Skip to content

Advanced Features

Mullama's advanced features unlock production capabilities for web services, real-time audio, parallel processing, and fine-grained retrieval. Each feature is independently gated behind Cargo feature flags.

Prerequisites

Before exploring advanced features, ensure you are comfortable with:


Feature Dependency Diagram

Advanced features build on core capabilities.

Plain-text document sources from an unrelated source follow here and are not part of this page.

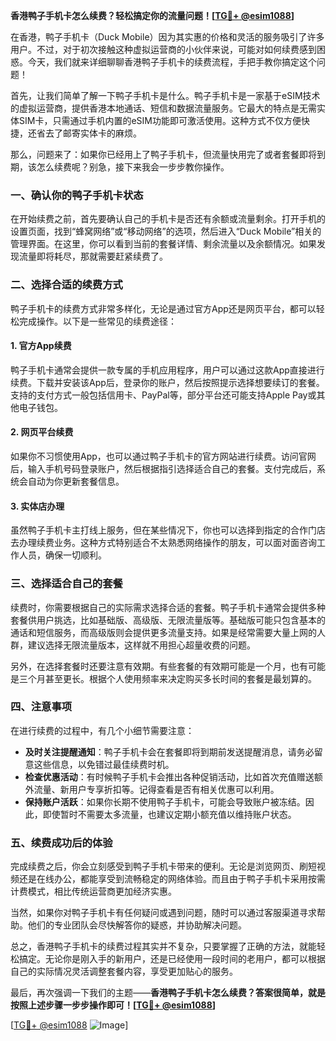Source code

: **香港鸭子手机卡怎么续费？轻松搞定你的流量问题！[[TG💪+ @esim1088](https://t.me/s/esim1088)]**

在香港，鸭子手机卡（Duck Mobile）因为其实惠的价格和灵活的服务吸引了许多用户。不过，对于初次接触这种虚拟运营商的小伙伴来说，可能对如何续费感到困惑。今天，我们就来详细聊聊香港鸭子手机卡的续费流程，手把手教你搞定这个问题！

首先，让我们简单了解一下鸭子手机卡是什么。鸭子手机卡是一家基于eSIM技术的虚拟运营商，提供香港本地通话、短信和数据流量服务。它最大的特点是无需实体SIM卡，只需通过手机内置的eSIM功能即可激活使用。这种方式不仅方便快捷，还省去了邮寄实体卡的麻烦。

那么，问题来了：如果你已经用上了鸭子手机卡，但流量快用完了或者套餐即将到期，该怎么续费呢？别急，接下来我会一步步教你操作。

### 一、确认你的鸭子手机卡状态

在开始续费之前，首先要确认自己的手机卡是否还有余额或流量剩余。打开手机的设置页面，找到“蜂窝网络”或“移动网络”的选项，然后进入“Duck Mobile”相关的管理界面。在这里，你可以看到当前的套餐详情、剩余流量以及余额情况。如果发现流量即将耗尽，那就需要赶紧续费了。

### 二、选择合适的续费方式

鸭子手机卡的续费方式非常多样化，无论是通过官方App还是网页平台，都可以轻松完成操作。以下是一些常见的续费途径：

#### 1. 官方App续费

鸭子手机卡通常会提供一款专属的手机应用程序，用户可以通过这款App直接进行续费。下载并安装该App后，登录你的账户，然后按照提示选择想要续订的套餐。支持的支付方式一般包括信用卡、PayPal等，部分平台还可能支持Apple Pay或其他电子钱包。

#### 2. 网页平台续费

如果你不习惯使用App，也可以通过鸭子手机卡的官方网站进行续费。访问官网后，输入手机号码登录账户，然后根据指引选择适合自己的套餐。支付完成后，系统会自动为你更新套餐信息。

#### 3. 实体店办理

虽然鸭子手机卡主打线上服务，但在某些情况下，你也可以选择到指定的合作门店去办理续费业务。这种方式特别适合不太熟悉网络操作的朋友，可以面对面咨询工作人员，确保一切顺利。

### 三、选择适合自己的套餐

续费时，你需要根据自己的实际需求选择合适的套餐。鸭子手机卡通常会提供多种套餐供用户挑选，比如基础版、高级版、无限流量版等。基础版可能只包含基本的通话和短信服务，而高级版则会提供更多流量支持。如果是经常需要大量上网的人群，建议选择无限流量版本，这样就不用担心超量收费的问题。

另外，在选择套餐时还要注意有效期。有些套餐的有效期可能是一个月，也有可能是三个月甚至更长。根据个人使用频率来决定购买多长时间的套餐是最划算的。

### 四、注意事项

在进行续费的过程中，有几个小细节需要注意：

- **及时关注提醒通知**：鸭子手机卡会在套餐即将到期前发送提醒消息，请务必留意这些信息，以免错过最佳续费时机。
- **检查优惠活动**：有时候鸭子手机卡会推出各种促销活动，比如首次充值赠送额外流量、新用户专享折扣等。记得查看是否有相关优惠可以利用。
- **保持账户活跃**：如果你长期不使用鸭子手机卡，可能会导致账户被冻结。因此，即使暂时不需要太多流量，也建议定期小额充值以维持账户状态。

### 五、续费成功后的体验

完成续费之后，你会立刻感受到鸭子手机卡带来的便利。无论是浏览网页、刷短视频还是在线办公，都能享受到流畅稳定的网络体验。而且由于鸭子手机卡采用按需计费模式，相比传统运营商更加经济实惠。

当然，如果你对鸭子手机卡有任何疑问或遇到问题，随时可以通过客服渠道寻求帮助。他们的专业团队会尽快解答你的疑惑，并协助解决问题。

总之，香港鸭子手机卡的续费过程其实并不复杂，只要掌握了正确的方法，就能轻松搞定。无论你是刚入手的新用户，还是已经使用一段时间的老用户，都可以根据自己的实际情况灵活调整套餐内容，享受更加贴心的服务。

最后，再次强调一下我们的主题——**香港鸭子手机卡怎么续费？答案很简单，就是按照上述步骤一步步操作即可！[[TG💪+ @esim1088](https://t.me/s/esim1088)]**

[[TG💪+ @esim1088](https://t.me/s/esim1088) ![Image](https://i.postimg.cc/4NQfJmqS/Snipaste-2025-05-13-00-14-12.png)]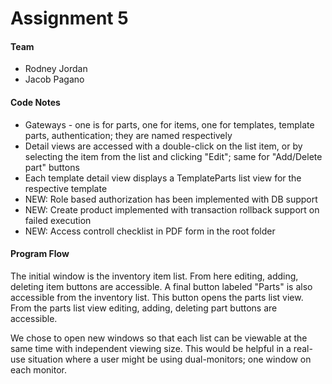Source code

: # Assignment 5

#### Team
* Rodney Jordan
* Jacob Pagano

#### Code Notes
+ Gateways - one is for parts, one for items, one for templates, template parts, authentication; they are named respectively
+ Detail views are accessed with a double-click on the list item, or by selecting the item from the list and clicking "Edit"; same for "Add/Delete part" buttons
+ Each template detail view displays a TemplateParts list view for the respective template
+ NEW: Role based authorization has been implemented with DB support
+ NEW: Create product implemented with transaction rollback support on failed execution
+ NEW: Access controll checklist in PDF form in the root folder

#### Program Flow
The initial window is the inventory item list. From here editing, adding, deleting item buttons are accessible.
A final button labeled "Parts" is also accessible from the inventory list. This button opens the parts list view.
From the parts list view editing, adding, deleting part buttons are accessible.

We chose to open new windows so that each list can be viewable at the same time with independent viewing size.
This would be helpful in a real-use situation where a user might be using dual-monitors; one window on each monitor.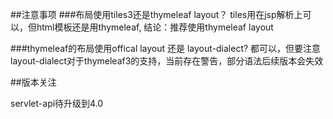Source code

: ##注意事项
###布局使用tiles3还是thymeleaf layout？
tiles用在jsp解析上可以，但html模板还是用thymeleaf,
结论：推荐使用thymeleaf layout

###thymeleaf的布局使用offical layout 还是 layout-dialect?
都可以，但要注意layout-dialect对于thymeleaf3的支持，当前存在警告，部分语法后续版本会失效


##版本关注

servlet-api待升级到4.0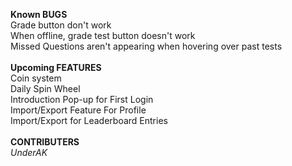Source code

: **Known BUGS** <br>
Grade button don't work 
<br>
When offline, grade test button doesn't work
<br>
Missed Questions aren't appearing when hovering over past tests
<br>
<br>
**Upcoming FEATURES**
<br>
Coin system
<br>
Daily Spin Wheel
<br>
Introduction Pop-up for First Login
<br>
Import/Export Feature For Profile
<br>
Import/Export for Leaderboard Entries
<br>
<br>
**CONTRIBUTERS**<br>
_UnderAK_
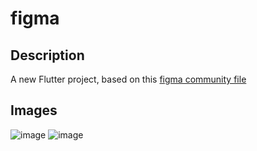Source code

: # figma


## Description 

A new Flutter project, based on this [figma community file](https://www.figma.com/file/TLIAAbWzyl4mF05YrQzgf9/Login-Mobile-App-(Community)?node-id=3-83&t=uuXbu95nhsVgkNnJ-0)

## Images
![image](https://user-images.githubusercontent.com/456256/231915502-c93bf87d-0580-4fef-8366-f53c0cea177f.png)
![image](https://user-images.githubusercontent.com/456256/231915529-a93419c3-3b9b-439e-83be-1f7f19f9b8eb.png)


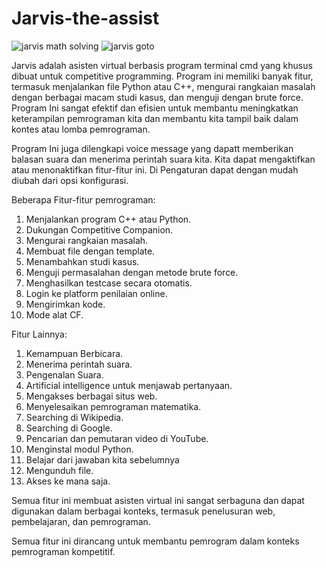 # Jarvis-the-assist
![jarvis math solving ](https://github.com/Andre2404/Jarvis-the-assist/assets/100183447/c56e7182-cd09-423a-ba57-289979617a9c)
![jarvis goto](https://github.com/Andre2404/Jarvis-the-assist/assets/100183447/32001903-d399-402b-99d4-cfa0eb1bf044)

Jarvis adalah asisten virtual berbasis program terminal cmd yang khusus dibuat untuk competitive programming. Program ini memiliki banyak fitur, termasuk menjalankan file Python atau C++, mengurai rangkaian masalah dengan berbagai macam studi kasus, dan menguji dengan brute force. Program Ini sangat efektif dan efisien untuk membantu meningkatkan keterampilan pemrograman kita dan membantu kita tampil baik dalam kontes atau lomba pemrograman.

Program Ini juga dilengkapi voice message yang dapatt memberikan balasan suara dan menerima perintah suara kita. Kita dapat mengaktifkan atau menonaktifkan fitur-fitur ini. Di Pengaturan dapat dengan mudah diubah dari opsi konfigurasi.

Beberapa Fitur-fitur pemrograman:
1. Menjalankan program C++ atau Python.
2. Dukungan Competitive Companion.
3. Mengurai rangkaian masalah.
4. Membuat file dengan template.
5. Menambahkan studi kasus.
6. Menguji permasalahan dengan metode brute force.
7. Menghasilkan testcase secara otomatis.
8. Login ke platform penilaian online.
9. Mengirimkan kode.
10. Mode alat CF.

Fitur Lainnya:
1. Kemampuan Berbicara.
2. Menerima perintah suara.
3. Pengenalan Suara.
4. Artificial intelligence untuk menjawab pertanyaan.
5. Mengakses berbagai situs web.
6. Menyelesaikan pemrograman matematika.
7. Searching di Wikipedia.
8. Searching di Google.
9. Pencarian dan pemutaran video di YouTube.
10. Menginstal modul Python.
11. Belajar dari jawaban kita sebelumnya 
12. Mengunduh file.
13. Akses ke mana saja.

Semua fitur ini membuat asisten virtual ini sangat serbaguna dan dapat digunakan dalam berbagai konteks, termasuk penelusuran web, pembelajaran, dan pemrograman.

Semua fitur ini dirancang untuk membantu pemrogram dalam konteks pemrograman kompetitif.

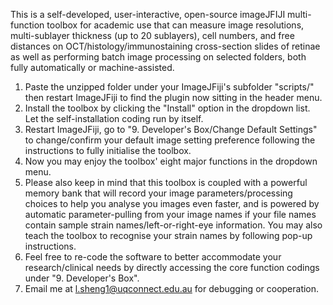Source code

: This is a self-developed, user-interactive, open-source imageJFIJI multi-function toolbox for academic use that can measure image resolutions, multi-sublayer thickness (up to 20 sublayers), cell numbers, and free distances on OCT/histology/immunostaining cross-section slides of retinae as well as performing batch image processing on selected folders, both fully automatically or machine-assisted.

1. Paste the unzipped folder under your ImageJFiji's subfolder "scripts/" then restart ImageJFiji to find the plugin now sitting in the header menu.   
2. Install the toolbox by clicking the "Install" option in the dropdown list. Let the self-installation coding run by itself.  
3. Restart ImageJFiji, go to "9. Developer's Box/Change Default Settings" to change/confirm your default image setting preference following the instructions to fully initialise the toolbox.  
4. Now you may enjoy the toolbox' eight major functions in the dropdown menu.  
5. Please also keep in mind that this toolbox is coupled with a powerful memory bank that will record your image parameters/processing choices to help you analyse you images even faster, and is powered by automatic parameter-pulling from your image names if your file names contain sample strain names/left-or-right-eye information. You may also teach the toolbox to recognise your strain names by following pop-up instructions.  
6. Feel free to re-code the software to better accommodate your research/clinical needs by directly accessing the core function codings under "9. Developer's Box".
7. Email me at l.sheng1@uqconnect.edu.au for debugging or cooperation.
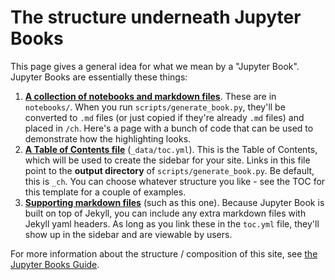 # The structure underneath Jupyter Books

This page gives a general idea for what we mean by a "Jupyter Book". Jupyter Books
are essentially these things:

1. [**A collection of notebooks and markdown files**](https://github.com/choldgraf/jupyter-book/tree/master/notebooks). These are in `notebooks/`. When you run `scripts/generate_book.py`,
   they'll be converted to `.md` files (or just copied if they're already `.md` files) and placed in `/ch`.
Here's a page with a bunch of code that can be used
to demonstrate how the highlighting looks.
2. [**A Table of Contents file**](https://github.com/choldgraf/jupyter-book/tree/master/_data/toc.yml) (`_data/toc.yml`). This is
   the Table of Contents, which will be used to create the sidebar for your site. Links in this file point to the **output directory**
   of `scripts/generate_book.py`. Be default, this is `_ch`. You can choose whatever structure you like - see the TOC for this template
   for a couple of examples.
3. [**Supporting markdown files**](https://github.com/choldgraf/jupyter-book/blob/master/index.md) (such as this one). Because
   Jupyter Book is built on top of Jekyll, you can include any extra markdown files with Jekyll yaml headers. As long as you link these
   in the `toc.yml` file, they'll show up in the sidebar and are viewable by users.

For more information about the structure / composition of this site, see [the Jupyter Books Guide](http://predictablynoisy.com/jupyter-book-guide/).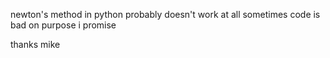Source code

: newton's method in python
probably doesn't work at all sometimes
code is bad on purpose i promise

thanks mike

Some features transitively enable others:

graph TD
    Core[Core Library] --> Async[async]
    Core --> Multimodal[multimodal]
    Core --> Parallel[parallel]
    Core --> LateInteraction[late-interaction]
    Core --> ControlVectors[control-vectors]

    Async --> Web[web]
    Async --> WebSockets[websockets]

    Multimodal --> StreamingAudio[streaming-audio]
    Multimodal --> FormatConversion[format-conversion]

    Web -.-> WebSockets
    StreamingAudio -.-> WebSockets

    style Core fill:#6b46c1,color:#fff
    style Async fill:#805ad5,color:#fff
    style Multimodal fill:#805ad5,color:#fff
    style Web fill:#9f7aea,color:#fff
    style WebSockets fill:#9f7aea,color:#fff
    style StreamingAudio fill:#9f7aea,color:#fff
    style FormatConversion fill:#9f7aea,color:#fff
    style Parallel fill:#9f7aea,color:#fff
    style LateInteraction fill:#9f7aea,color:#fff
    style ControlVectors fill:#9f7aea,color:#fff

Key dependency chains:

  • web and websockets require async (Tokio runtime)
  • streaming-audio and format-conversion require multimodal
  • parallel, late-interaction, and control-vectors are standalone
  • SIMD optimizations are always available (no feature flag needed)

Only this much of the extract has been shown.